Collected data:
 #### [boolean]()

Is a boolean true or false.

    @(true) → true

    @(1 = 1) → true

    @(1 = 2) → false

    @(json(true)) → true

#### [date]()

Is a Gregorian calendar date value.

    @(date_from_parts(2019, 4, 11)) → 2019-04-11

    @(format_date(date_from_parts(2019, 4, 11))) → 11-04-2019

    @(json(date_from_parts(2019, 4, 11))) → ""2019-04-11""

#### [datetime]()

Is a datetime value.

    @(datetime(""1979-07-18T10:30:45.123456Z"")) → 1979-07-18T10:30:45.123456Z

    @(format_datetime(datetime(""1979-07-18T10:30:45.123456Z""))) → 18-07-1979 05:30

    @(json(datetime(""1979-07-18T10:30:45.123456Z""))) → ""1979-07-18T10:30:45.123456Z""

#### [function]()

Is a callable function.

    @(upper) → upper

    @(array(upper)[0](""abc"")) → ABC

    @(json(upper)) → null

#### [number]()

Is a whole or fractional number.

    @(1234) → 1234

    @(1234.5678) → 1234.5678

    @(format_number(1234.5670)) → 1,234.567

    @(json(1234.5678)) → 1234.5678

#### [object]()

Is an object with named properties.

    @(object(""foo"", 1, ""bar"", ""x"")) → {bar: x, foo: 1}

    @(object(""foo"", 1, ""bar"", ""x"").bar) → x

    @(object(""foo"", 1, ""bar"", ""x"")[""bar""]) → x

...

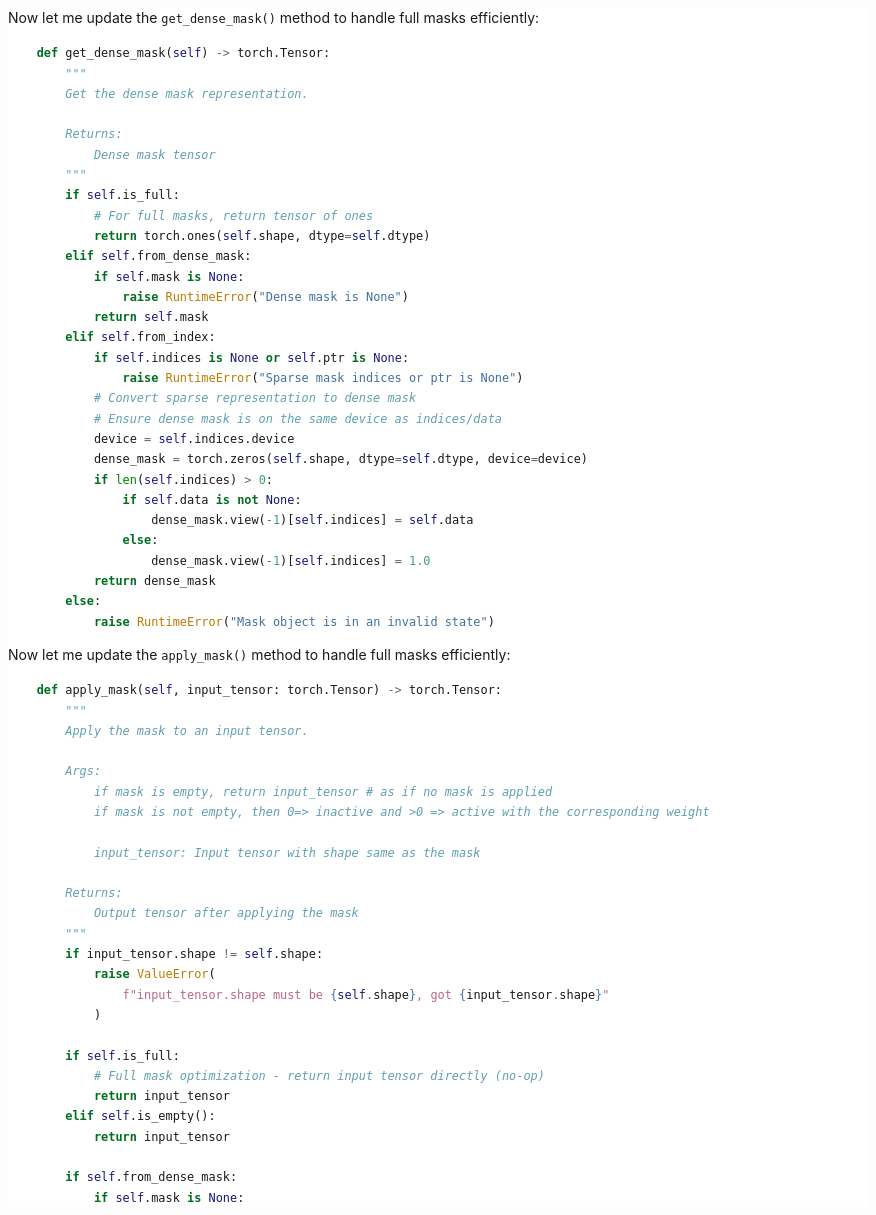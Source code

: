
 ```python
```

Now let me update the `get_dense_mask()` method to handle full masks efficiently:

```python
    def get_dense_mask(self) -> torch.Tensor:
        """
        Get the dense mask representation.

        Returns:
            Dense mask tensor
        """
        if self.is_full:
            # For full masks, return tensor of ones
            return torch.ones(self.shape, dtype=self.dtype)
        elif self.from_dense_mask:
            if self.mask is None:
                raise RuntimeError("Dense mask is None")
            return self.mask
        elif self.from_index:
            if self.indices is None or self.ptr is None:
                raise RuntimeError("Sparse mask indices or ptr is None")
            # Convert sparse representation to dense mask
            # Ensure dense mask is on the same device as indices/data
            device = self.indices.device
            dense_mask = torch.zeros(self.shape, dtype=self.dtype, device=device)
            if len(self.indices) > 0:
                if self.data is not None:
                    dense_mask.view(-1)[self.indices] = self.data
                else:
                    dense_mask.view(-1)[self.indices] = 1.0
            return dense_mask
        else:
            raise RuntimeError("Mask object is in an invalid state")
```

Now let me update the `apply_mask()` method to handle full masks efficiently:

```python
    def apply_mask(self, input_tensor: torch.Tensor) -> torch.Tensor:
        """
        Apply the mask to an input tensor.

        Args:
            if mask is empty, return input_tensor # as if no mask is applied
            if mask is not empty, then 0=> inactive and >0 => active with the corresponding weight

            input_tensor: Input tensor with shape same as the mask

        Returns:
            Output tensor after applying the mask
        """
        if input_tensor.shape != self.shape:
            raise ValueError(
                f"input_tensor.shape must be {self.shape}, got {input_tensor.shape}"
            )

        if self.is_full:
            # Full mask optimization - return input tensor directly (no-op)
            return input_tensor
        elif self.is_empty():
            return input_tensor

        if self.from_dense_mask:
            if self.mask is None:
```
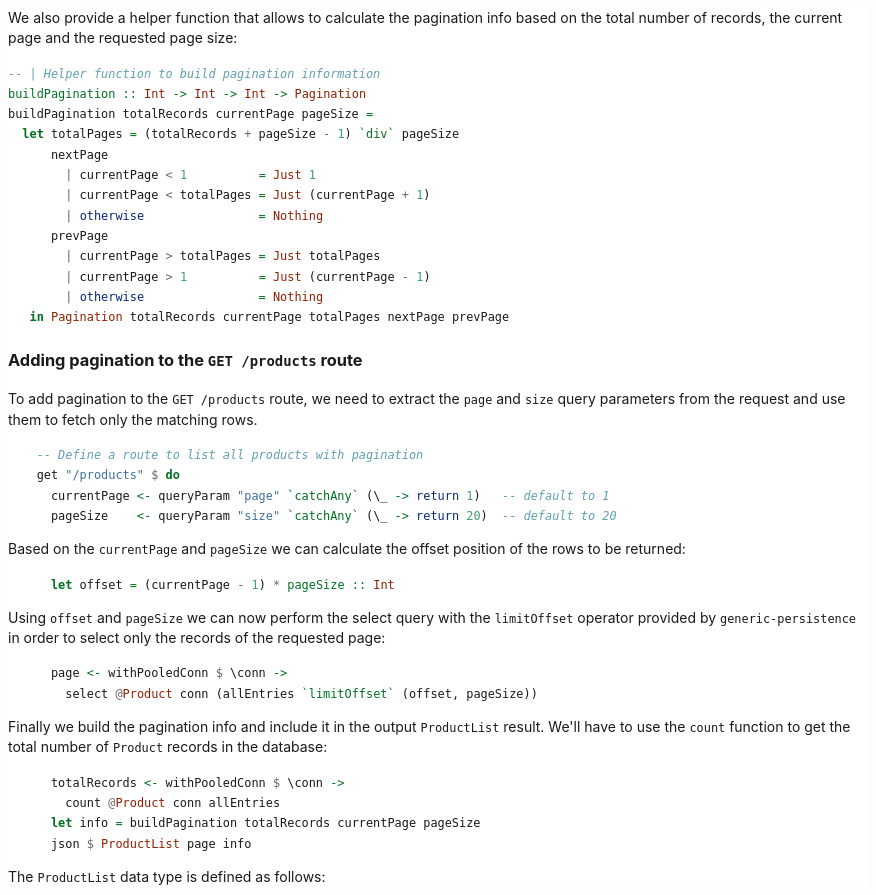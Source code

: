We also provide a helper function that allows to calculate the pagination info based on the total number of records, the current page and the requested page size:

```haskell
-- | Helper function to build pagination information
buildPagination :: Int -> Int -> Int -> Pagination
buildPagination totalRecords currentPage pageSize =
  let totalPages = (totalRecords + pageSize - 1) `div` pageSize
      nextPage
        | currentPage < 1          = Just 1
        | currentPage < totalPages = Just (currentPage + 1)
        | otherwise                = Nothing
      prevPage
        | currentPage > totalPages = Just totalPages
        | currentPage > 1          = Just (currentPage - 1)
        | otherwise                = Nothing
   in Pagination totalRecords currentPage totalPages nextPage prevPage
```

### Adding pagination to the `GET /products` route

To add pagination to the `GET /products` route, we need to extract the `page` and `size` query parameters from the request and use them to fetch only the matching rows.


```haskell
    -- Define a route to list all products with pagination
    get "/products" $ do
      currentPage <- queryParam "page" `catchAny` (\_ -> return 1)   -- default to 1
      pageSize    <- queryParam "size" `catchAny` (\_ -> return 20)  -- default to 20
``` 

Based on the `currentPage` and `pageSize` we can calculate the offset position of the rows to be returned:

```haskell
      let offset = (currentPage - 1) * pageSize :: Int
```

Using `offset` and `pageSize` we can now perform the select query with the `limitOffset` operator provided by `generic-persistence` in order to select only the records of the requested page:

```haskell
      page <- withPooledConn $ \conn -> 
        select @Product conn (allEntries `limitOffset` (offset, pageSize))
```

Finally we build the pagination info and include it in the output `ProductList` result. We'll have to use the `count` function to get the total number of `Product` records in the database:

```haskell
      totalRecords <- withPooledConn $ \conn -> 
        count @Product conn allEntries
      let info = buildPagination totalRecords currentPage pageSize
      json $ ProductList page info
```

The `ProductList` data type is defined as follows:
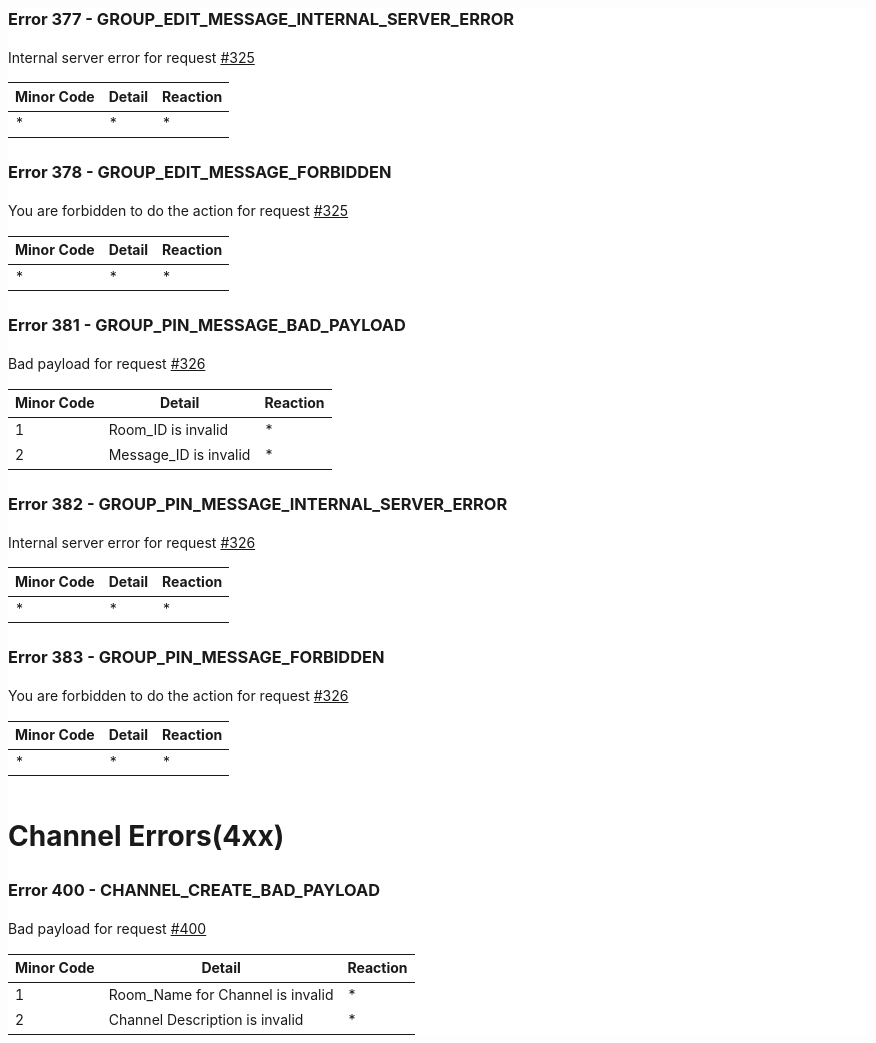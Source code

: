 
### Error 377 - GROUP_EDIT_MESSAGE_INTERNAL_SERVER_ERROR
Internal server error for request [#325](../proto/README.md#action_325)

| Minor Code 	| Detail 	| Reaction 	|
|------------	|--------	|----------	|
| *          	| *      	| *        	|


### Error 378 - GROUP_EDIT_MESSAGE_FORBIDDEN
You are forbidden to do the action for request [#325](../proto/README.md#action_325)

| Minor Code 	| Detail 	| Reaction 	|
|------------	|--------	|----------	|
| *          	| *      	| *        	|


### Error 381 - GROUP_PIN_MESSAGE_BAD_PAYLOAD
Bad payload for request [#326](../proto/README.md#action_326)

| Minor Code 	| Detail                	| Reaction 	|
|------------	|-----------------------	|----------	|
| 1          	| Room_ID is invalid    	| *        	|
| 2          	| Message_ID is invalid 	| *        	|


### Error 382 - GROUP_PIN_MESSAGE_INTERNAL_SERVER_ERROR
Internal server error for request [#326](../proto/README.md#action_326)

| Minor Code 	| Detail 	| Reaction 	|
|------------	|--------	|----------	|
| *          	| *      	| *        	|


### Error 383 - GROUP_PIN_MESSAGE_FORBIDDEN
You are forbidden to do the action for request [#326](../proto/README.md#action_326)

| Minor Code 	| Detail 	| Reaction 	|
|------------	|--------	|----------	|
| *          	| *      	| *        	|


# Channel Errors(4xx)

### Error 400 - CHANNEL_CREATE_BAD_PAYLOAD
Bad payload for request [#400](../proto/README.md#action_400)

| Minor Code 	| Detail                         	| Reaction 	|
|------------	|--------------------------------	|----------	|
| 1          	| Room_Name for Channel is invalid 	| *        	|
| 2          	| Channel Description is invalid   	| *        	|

---

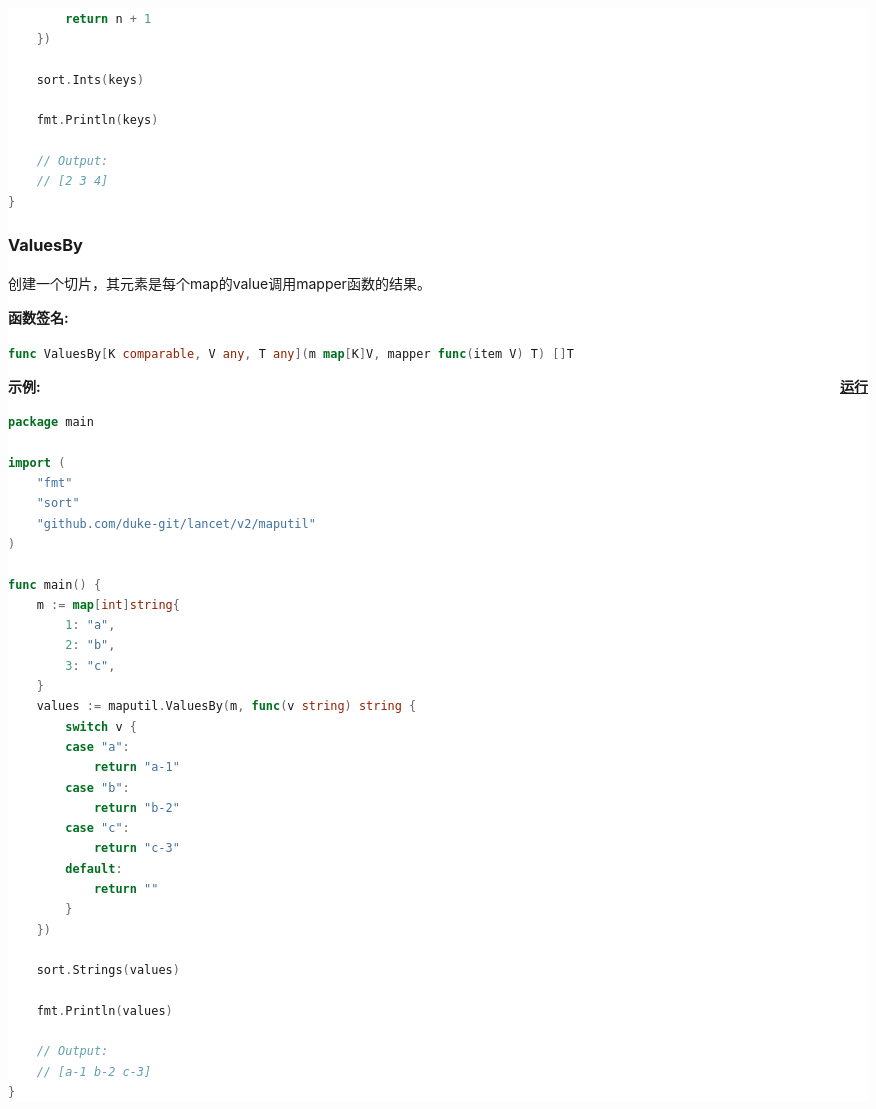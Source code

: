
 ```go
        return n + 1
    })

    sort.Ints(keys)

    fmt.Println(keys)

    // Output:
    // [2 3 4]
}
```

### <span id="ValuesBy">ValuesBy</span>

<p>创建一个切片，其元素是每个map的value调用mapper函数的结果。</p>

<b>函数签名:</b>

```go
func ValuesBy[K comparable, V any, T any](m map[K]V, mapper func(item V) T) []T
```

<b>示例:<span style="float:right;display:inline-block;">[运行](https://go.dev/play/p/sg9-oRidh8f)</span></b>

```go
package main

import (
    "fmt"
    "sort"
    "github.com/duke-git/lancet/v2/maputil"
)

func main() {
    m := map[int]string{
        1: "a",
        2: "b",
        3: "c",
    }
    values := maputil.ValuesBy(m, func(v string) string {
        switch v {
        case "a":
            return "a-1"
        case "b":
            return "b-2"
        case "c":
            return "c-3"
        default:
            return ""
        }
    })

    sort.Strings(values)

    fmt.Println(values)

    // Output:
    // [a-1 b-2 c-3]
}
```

### Aim of the exercise
Could you reproduce exactly the lines of the entries above, from the one with "Bad payload for request [#400](../proto/README.md#action_400)" through the one with "Channel Description is", and nothing else?

### Response area
Bad payload for request [#400](../proto/README.md#action_400)

| Minor Code 	| Detail                         	| Reaction 	|
|------------	|--------------------------------	|----------	|
| 1          	| Room_Name for Channel is invalid 	| *        	|
| 2          	| Channel Description is invalid   	| *        	|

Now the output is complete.